The Palestinians then refused to return to talks as long as Israel built on land they want for a future state.
Instead, they decided to go to the UN General Assembly in September to ask for membership and recognition of a Palestinian state in the borders that existed before the 1967 Six-Day War.
One of the stumbling blocks to a renewal of talks has been a recent unity deal between Abbas's Fatah party and Gaza's Islamist Hamas rulers after years of enmity.
Hamas talks postponed
Israel has refused to deal with Hamas, or any government in which it is a partner, for as long as it calls for Israel's destruction.
The unity deal has also run into domestic difficulties, with the two Palestinian sides failing to agree on a prime minister for an interim government.
Hamas has vociferously rejected Abbas's candidate, incumbent prime minister Salam Fayyad.
Talks between Abbas and Hamas chief Khaled Meshaal on a new Palestinian cabinet, set for Cairo last week, were indefinitely postponed.
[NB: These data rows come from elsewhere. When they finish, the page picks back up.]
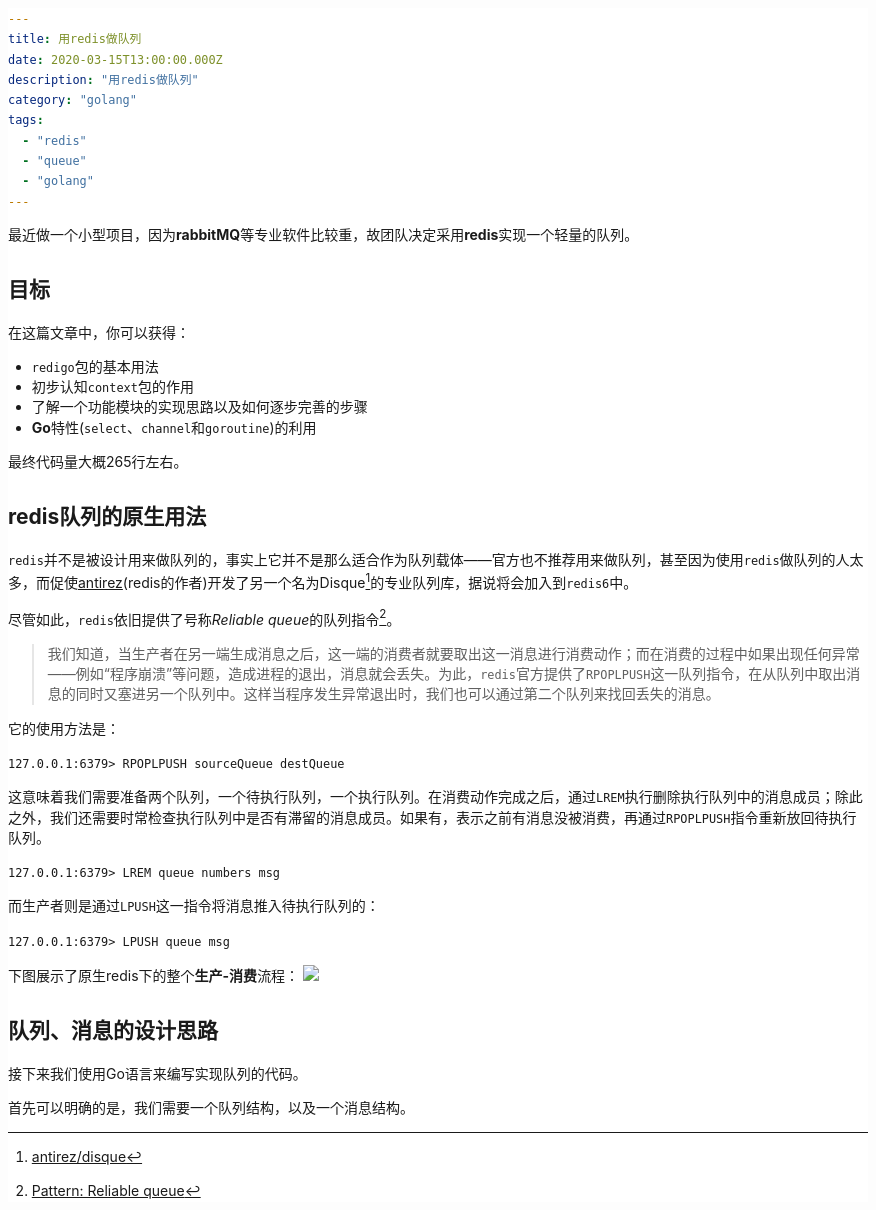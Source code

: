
 ```yaml
---
title: 用redis做队列
date: 2020-03-15T13:00:00.000Z
description: "用redis做队列"
category: "golang"
tags:
  - "redis"
  - "queue"
  - "golang"
---
```

最近做一个小型项目，因为**rabbitMQ**等专业软件比较重，故团队决定采用**redis**实现一个轻量的队列。

## 目标
在这篇文章中，你可以获得：
* `redigo`包的基本用法
* 初步认知`context`包的作用
* 了解一个功能模块的实现思路以及如何逐步完善的步骤
* **Go**特性(`select`、`channel`和`goroutine`)的利用

最终代码量大概265行左右。

## redis队列的原生用法
`redis`并不是被设计用来做队列的，事实上它并不是那么适合作为队列载体——官方也不推荐用来做队列，甚至因为使用`redis`做队列的人太多，而促使[antirez](https://github.com/antirez)(redis的作者)开发了另一个名为Disque[^1]的专业队列库，据说将会加入到`redis6`中。

尽管如此，`redis`依旧提供了号称*Reliable queue*的队列指令[^2]。

> 我们知道，当生产者在另一端生成消息之后，这一端的消费者就要取出这一消息进行消费动作；而在消费的过程中如果出现任何异常——例如“程序崩溃”等问题，造成进程的退出，消息就会丢失。为此，`redis`官方提供了`RPOPLPUSH`这一队列指令，在从队列中取出消息的同时又塞进另一个队列中。这样当程序发生异常退出时，我们也可以通过第二个队列来找回丢失的消息。

它的使用方法是：
```
127.0.0.1:6379> RPOPLPUSH sourceQueue destQueue
```
这意味着我们需要准备两个队列，一个待执行队列，一个执行队列。在消费动作完成之后，通过`LREM`执行删除执行队列中的消息成员；除此之外，我们还需要时常检查执行队列中是否有滞留的消息成员。如果有，表示之前有消息没被消费，再通过`RPOPLPUSH`指令重新放回待执行队列。
```
127.0.0.1:6379> LREM queue numbers msg
```
而生产者则是通过`LPUSH`这一指令将消息推入待执行队列的：
```
127.0.0.1:6379> LPUSH queue msg
```
下图展示了原生redis下的整个**生产-消费**流程：
![](/images/redis-queue.png)

## 队列、消息的设计思路
接下来我们使用Go语言来编写实现队列的代码。

首先可以明确的是，我们需要一个队列结构，以及一个消息结构。


[^1]: [antirez/disque](https://github.com/antirez/disque)
[^2]: [Pattern: Reliable queue](https://redis.io/commands/rpoplpush#pattern-reliable-queue)
[^3]: [gomodule/redigo](https://github.com/gomodule/redigo)
[^4]: [json-iterator/go](https://github.com/json-iterator/go)
[^5]: [crypto/rand](https://godoc.org/crypto/rand)
[^6]: [Acknowledgement (data networks)](https://en.wikipedia.org/wiki/Acknowledgement_(data_networks))
[^7]: [深度解密Go语言之context](https://qcrao.com/2019/06/12/dive-into-go-context/)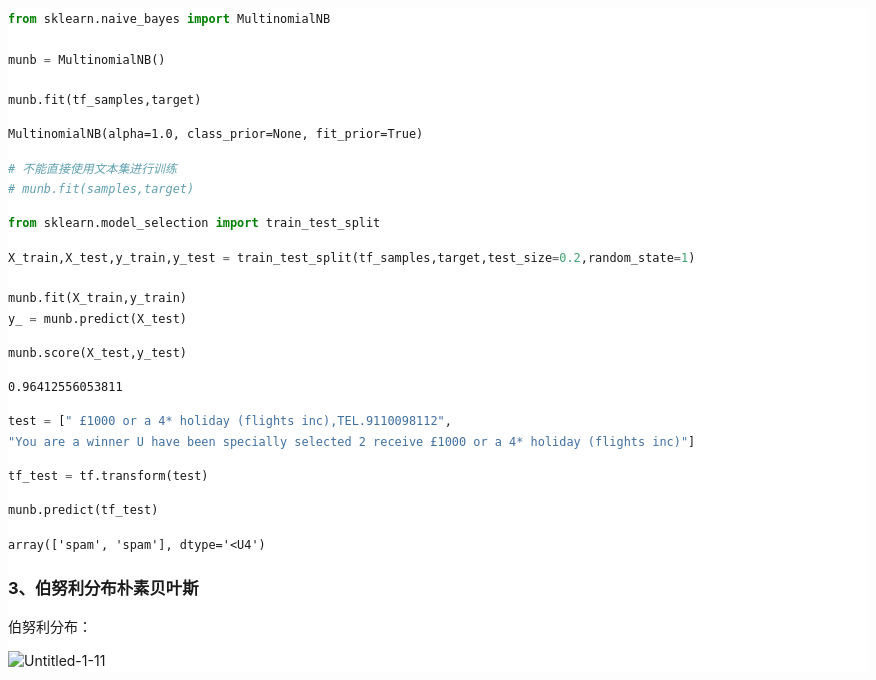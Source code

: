 


```python
from sklearn.naive_bayes import MultinomialNB

munb = MultinomialNB()

munb.fit(tf_samples,target)
```
    MultinomialNB(alpha=1.0, class_prior=None, fit_prior=True)

```python
# 不能直接使用文本集进行训练
# munb.fit(samples,target)
```


```python
from sklearn.model_selection import train_test_split
```


```python
X_train,X_test,y_train,y_test = train_test_split(tf_samples,target,test_size=0.2,random_state=1)

munb.fit(X_train,y_train)
y_ = munb.predict(X_test)
```


```python
munb.score(X_test,y_test)
```
    0.96412556053811

```python
test = [" £1000 or a 4* holiday (flights inc),TEL.9110098112",
"You are a winner U have been specially selected 2 receive £1000 or a 4* holiday (flights inc)"]
```


```python
tf_test = tf.transform(test)
```


```python
munb.predict(tf_test)
```




    array(['spam', 'spam'], dtype='<U4')



### 3、伯努利分布朴素贝叶斯

伯努利分布：

![Untitled-1-11](http://p693ase25.bkt.clouddn.com/Untitled-1-2018417201147.png)
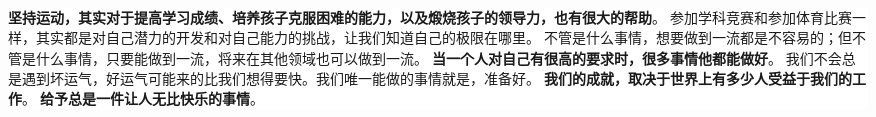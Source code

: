 **坚持运动，其实对于提高学习成绩、培养孩子克服困难的能力，以及煅烧孩子的领导力，也有很大的帮助**。
参加学科竞赛和参加体育比赛一样，其实都是对自己潜力的开发和对自己能力的挑战，让我们知道自己的极限在哪里。
不管是什么事情，想要做到一流都是不容易的；但不管是什么事情，只要能做到一流，将来在其他领域也可以做到一流。
**当一个人对自己有很高的要求时，很多事情他都能做好**。
我们不会总是遇到坏运气，好运气可能来的比我们想得要快。我们唯一能做的事情就是，准备好。
**我们的成就，取决于世界上有多少人受益于我们的工作**。
**给予总是一件让人无比快乐的事情**。
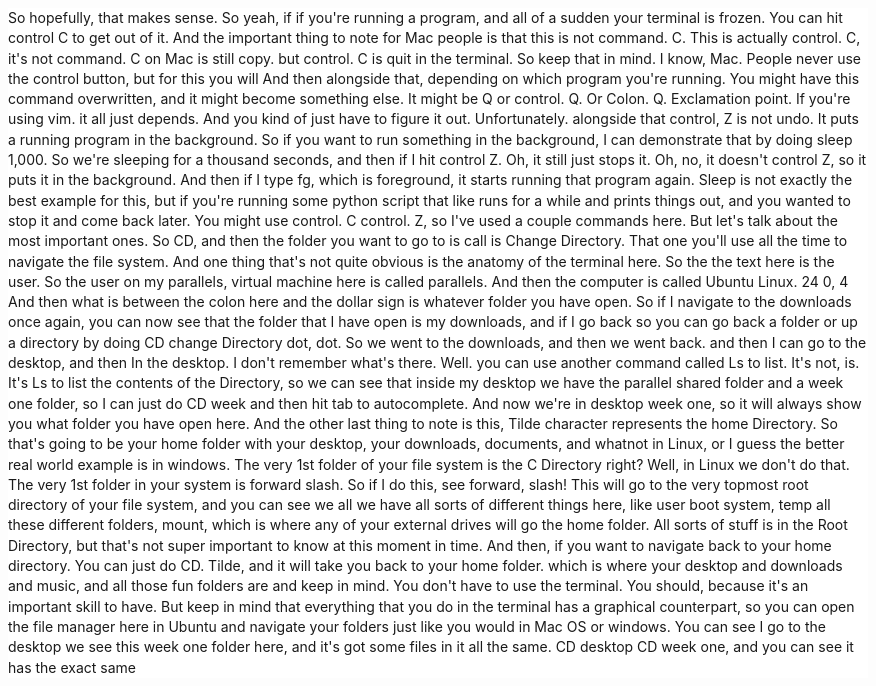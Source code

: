 So hopefully, that makes sense. So yeah, if if
you're running a program, and all of a sudden your terminal is frozen. You can hit control C to
get out of it.
And the important thing to note for Mac people is that this is not command. C. This is actually control. C, it's not command. C on Mac is still copy.
but control. C is quit in the terminal.
So keep that in mind. I know, Mac. People never use the control button, but
for this you will
And then alongside that, depending on which program you're running. You might have this command overwritten, and it might become something else. It might be Q or control. Q. Or Colon. Q. Exclamation point. If you're using vim.
it all just depends. And you kind of just have to figure it out. Unfortunately.
alongside that control, Z is not undo. It puts a running program in the background. So if you want to run something in the background, I can demonstrate that
by doing sleep 1,000. So we're sleeping for a thousand seconds, and then if I hit control Z.
Oh, it still just stops it.
Oh, no, it doesn't
control Z, so it puts it in the background. And then if I type fg, which is foreground, it starts
running that program again.
Sleep is not exactly the best example for this, but if you're running some python script that like runs for a while and prints things out, and you wanted to
stop it and come back later. You might use control. C control. Z,
so I've used a couple commands here. But let's talk about the most important ones. So CD, and then
the folder you want to go to is call is Change Directory.
That one you'll use all the time to navigate the file system.
And one thing that's not quite obvious is
the anatomy of the terminal here. So the
the text here is the user. So the user on my parallels, virtual machine here is called parallels.
And then the computer is called Ubuntu Linux. 24 0, 4
And then what is between the colon here and the dollar sign is whatever folder you have open. So if I navigate to the downloads once again, you can now see that the folder that I have open is my downloads, and if I
go back so you can go back a folder or up a directory by doing CD change Directory dot, dot.
So we went to the downloads, and then we went back.
and then I can go to the desktop, and then
In the desktop. I don't remember what's there. Well.
you can use another command called Ls to list.
It's not, is. It's Ls to list the contents of the Directory, so we can see that inside my desktop we have the parallel shared folder and a week one folder, so I can just do CD week
and then hit tab to autocomplete.
And now we're in desktop week one, so it will always show you what folder you have open here.
And the other last thing to note is this, Tilde character
represents the home Directory. So that's going to be your home folder with your desktop, your downloads, documents, and whatnot
in Linux, or I guess the better real world example is
in windows. The very 1st folder of your file system is the C Directory right?
Well, in Linux we don't do that. The very 1st folder in your system is forward slash. So if I do this, see forward, slash! This will go to the very topmost root directory of your file system, and you can see we all we have all sorts of different things here, like user boot system, temp
all these different folders, mount, which is where any of your external drives will go the home folder. All sorts of stuff
is in the Root Directory, but that's not super important to know at this moment in time.
And then, if you want to navigate back to your home directory. You can just do CD. Tilde, and it will take you back to your home folder.
which is where your desktop and downloads and music, and all those fun folders are
and keep in mind. You don't
have to use the terminal. You should, because it's an important skill to have.
But keep in mind that everything that you do in the terminal
has a graphical counterpart, so you can open the file manager here in Ubuntu and navigate your folders just like you would
in Mac OS or windows. You can see I go to the desktop we see this week one folder here, and it's got some files in it
all the same.
CD desktop CD week one, and you can see it has the exact same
But Abbas indicated on Sunday he was not giving up on reconciliation and would be prepared to go to the Gaza Strip.
"For a long time I said I would go to Gaza, and now I say I am still determined to go to Gaza and it will be a surprise for all," he said.
Meanwhile, French Foreign Minister Alain Juppe on Sunday said the Mideast Quartet - the US, Russia, European Union and United Nations - working on the peace process could meet in July in Washington and that France's proposal for a peace conference "is not dead".